Difference Between AC and DC Currents | AC and DC Waveforms

AC and DC Currents:

Conductive materials contain free electrons that move from one atom to another when the potential difference between them is applied. This flow of electrons in a closed circuit is called current. Based on the direction of motion of the electrons in a closed circuit, the electric current is mainly classified into two types, namely alternating current and direct current.

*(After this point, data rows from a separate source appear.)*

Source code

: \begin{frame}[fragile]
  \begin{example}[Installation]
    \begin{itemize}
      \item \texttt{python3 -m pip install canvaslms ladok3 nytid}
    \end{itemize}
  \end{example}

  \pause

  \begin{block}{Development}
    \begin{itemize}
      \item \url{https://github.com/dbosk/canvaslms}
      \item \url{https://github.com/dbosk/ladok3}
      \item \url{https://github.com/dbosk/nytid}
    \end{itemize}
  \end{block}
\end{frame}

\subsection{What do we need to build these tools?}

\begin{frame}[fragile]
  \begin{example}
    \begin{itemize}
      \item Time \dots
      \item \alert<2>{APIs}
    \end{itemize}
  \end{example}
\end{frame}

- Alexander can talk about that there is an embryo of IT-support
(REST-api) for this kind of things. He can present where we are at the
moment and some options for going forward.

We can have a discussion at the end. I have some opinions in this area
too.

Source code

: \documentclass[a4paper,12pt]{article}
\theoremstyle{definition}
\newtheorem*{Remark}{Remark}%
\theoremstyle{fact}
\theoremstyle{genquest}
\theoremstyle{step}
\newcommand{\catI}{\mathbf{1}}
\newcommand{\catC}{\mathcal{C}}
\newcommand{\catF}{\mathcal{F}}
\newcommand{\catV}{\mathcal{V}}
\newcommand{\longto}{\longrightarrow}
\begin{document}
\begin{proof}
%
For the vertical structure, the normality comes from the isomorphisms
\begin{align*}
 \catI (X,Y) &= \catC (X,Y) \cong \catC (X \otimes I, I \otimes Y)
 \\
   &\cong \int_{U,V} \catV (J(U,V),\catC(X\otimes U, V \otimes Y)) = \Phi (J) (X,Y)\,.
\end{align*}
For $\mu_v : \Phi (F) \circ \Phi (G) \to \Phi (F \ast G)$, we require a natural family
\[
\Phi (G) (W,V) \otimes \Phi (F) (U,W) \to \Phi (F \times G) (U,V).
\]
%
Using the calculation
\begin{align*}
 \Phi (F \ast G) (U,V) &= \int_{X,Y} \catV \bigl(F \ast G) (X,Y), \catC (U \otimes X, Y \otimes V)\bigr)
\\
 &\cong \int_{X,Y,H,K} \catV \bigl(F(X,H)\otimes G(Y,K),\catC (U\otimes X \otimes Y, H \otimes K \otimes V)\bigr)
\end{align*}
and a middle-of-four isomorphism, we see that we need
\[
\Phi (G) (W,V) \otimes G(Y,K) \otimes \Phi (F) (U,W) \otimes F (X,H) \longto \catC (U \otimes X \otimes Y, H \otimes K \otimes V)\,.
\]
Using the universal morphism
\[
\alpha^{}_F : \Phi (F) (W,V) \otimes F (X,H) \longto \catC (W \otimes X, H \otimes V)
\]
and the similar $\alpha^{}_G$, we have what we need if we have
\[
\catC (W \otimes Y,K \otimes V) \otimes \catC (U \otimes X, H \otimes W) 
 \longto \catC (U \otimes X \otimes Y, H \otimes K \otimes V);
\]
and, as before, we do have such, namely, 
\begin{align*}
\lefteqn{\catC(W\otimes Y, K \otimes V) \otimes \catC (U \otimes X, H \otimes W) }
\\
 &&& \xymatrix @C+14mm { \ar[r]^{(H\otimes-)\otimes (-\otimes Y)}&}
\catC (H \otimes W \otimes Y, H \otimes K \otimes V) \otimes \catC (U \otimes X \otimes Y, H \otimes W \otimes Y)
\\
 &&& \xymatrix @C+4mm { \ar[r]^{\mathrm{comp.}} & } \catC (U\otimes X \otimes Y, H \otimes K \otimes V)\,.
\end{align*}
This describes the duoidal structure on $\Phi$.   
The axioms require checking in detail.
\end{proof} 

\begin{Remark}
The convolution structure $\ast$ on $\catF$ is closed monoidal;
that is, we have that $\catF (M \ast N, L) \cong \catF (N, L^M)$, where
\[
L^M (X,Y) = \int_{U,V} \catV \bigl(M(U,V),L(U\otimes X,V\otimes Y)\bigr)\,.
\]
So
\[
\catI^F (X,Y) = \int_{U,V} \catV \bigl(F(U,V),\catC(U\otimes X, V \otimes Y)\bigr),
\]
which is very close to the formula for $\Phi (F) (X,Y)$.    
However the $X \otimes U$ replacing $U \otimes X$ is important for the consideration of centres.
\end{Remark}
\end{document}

Difference between AC and DC

Electric current can be generated in two ways, AC (alternating current) and DC (direct current). Electricity can be defined as the flow of electrons through a wire-like conductor. The main difference between AC and DC is mainly in the direction in which the electrons are supplied. In direct current, the flow of electrons is in the same direction and in alternating current; The flow of electrons changes their directions as they move forward and then backward. The difference between AC and DC mainly consists of the following.

What is AC Current?

The AC current changes its polarity and magnitude periodically and continuously with respect to time. The Ac current can be produced with a device named alternator that produces the alternating current.

AC Wave Form

 

AC Current Circuit

What is DC Current?

The DC current is a unidirectional flow of current or electric charge unlike AC it does not change the magnitude and polarity with time. The DC current has constant magnitude and direction and as the direction and magnitude not changes so the frequency of DC current is zero. The electrons in DC current flow from high electron density to low electron density.

Application of AC

• AC is used for long-distance transmission for Offices and Homes
• Energy Loss in AC is less so widely used in transmission
• The AC current can be converted into a high voltage to low voltage and low to high voltage efficiently using the transformer
• AC power is used in larger applications and appliances like Freezers, AC. Dishwashers, washing machines, Fans, Bulbs.

Application of DC current

• DC current is widely used in small electronic devices and gadgets
• DC current is not good for long-distance transmission but storage of dc current is easy in form of Battery.
• DC power is used in Cell phones, laptops, radio and other electronic gadgets
• DC Current are used in flashlights
• DC current are used in EV and hybrid cars and automobile

Difference between AC and DC

• Ac current changes its direction during flow while the DC current does not changes its direction during flow and remains constant.
• The AC current has a frequency that shows how many times the direction of current flow changes during flow while the frequency of the direct current is zero as it do not change the direction of flow.
• The power factor of AC is 0 to 1 While DC is Constant Zero.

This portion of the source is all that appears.